* Exercise requirements: Would you please return the lines of the entries below starting at the line that has "a new Tutorial" and ending at the line that has "- [ ] Encrypt tokens in database", both included, exactly as they are?

* Given information:

*** Block opens ***

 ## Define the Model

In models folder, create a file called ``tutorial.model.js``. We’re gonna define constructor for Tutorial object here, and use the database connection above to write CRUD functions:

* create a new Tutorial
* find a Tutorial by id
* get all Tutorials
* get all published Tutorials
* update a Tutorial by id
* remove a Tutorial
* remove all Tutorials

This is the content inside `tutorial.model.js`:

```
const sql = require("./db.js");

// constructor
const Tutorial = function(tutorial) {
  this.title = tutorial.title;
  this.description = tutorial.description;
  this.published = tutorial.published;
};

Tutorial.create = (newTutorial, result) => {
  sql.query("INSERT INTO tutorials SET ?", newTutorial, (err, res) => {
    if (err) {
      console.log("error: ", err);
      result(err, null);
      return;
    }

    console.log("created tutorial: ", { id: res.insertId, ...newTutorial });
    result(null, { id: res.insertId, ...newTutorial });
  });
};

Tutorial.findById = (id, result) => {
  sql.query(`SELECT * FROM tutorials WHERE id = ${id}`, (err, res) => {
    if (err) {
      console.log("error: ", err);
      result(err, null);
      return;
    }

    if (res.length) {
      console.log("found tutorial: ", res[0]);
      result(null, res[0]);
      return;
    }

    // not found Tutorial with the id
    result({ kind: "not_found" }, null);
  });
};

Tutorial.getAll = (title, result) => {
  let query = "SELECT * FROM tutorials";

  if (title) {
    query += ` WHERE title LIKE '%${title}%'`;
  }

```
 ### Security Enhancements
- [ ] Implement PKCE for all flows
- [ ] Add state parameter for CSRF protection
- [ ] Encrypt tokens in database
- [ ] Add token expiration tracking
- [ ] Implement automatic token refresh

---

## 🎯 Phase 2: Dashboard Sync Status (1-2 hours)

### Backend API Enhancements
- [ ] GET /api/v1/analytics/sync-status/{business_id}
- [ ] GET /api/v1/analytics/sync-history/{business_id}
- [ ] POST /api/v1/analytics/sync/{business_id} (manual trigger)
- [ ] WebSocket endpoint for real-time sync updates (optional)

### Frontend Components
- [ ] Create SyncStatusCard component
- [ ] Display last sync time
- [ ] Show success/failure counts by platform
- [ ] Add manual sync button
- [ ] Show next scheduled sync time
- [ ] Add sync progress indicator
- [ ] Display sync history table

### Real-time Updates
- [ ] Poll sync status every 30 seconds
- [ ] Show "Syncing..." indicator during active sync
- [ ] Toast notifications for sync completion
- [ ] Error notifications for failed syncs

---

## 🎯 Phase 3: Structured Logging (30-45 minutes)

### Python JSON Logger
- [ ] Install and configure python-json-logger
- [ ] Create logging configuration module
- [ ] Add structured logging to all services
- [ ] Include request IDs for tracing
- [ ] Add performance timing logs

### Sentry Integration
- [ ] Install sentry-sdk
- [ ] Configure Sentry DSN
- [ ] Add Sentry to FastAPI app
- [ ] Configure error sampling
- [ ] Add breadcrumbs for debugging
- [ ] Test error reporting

*** Block closes ***

* Solution below:
* create a new Tutorial
* find a Tutorial by id
* get all Tutorials
* get all published Tutorials
* update a Tutorial by id
* remove a Tutorial
* remove all Tutorials

This is the content inside `tutorial.model.js`:

```
const sql = require("./db.js");

// constructor
const Tutorial = function(tutorial) {
  this.title = tutorial.title;
  this.description = tutorial.description;
  this.published = tutorial.published;
};

Tutorial.create = (newTutorial, result) => {
  sql.query("INSERT INTO tutorials SET ?", newTutorial, (err, res) => {
    if (err) {
      console.log("error: ", err);
      result(err, null);
      return;
    }

    console.log("created tutorial: ", { id: res.insertId, ...newTutorial });
    result(null, { id: res.insertId, ...newTutorial });
  });
};

Tutorial.findById = (id, result) => {
  sql.query(`SELECT * FROM tutorials WHERE id = ${id}`, (err, res) => {
    if (err) {
      console.log("error: ", err);
      result(err, null);
      return;
    }

    if (res.length) {
      console.log("found tutorial: ", res[0]);
      result(null, res[0]);
      return;
    }

    // not found Tutorial with the id
    result({ kind: "not_found" }, null);
  });
};

Tutorial.getAll = (title, result) => {
  let query = "SELECT * FROM tutorials";

  if (title) {
    query += ` WHERE title LIKE '%${title}%'`;
  }

```
 ### Security Enhancements
- [ ] Implement PKCE for all flows
- [ ] Add state parameter for CSRF protection
- [ ] Encrypt tokens in database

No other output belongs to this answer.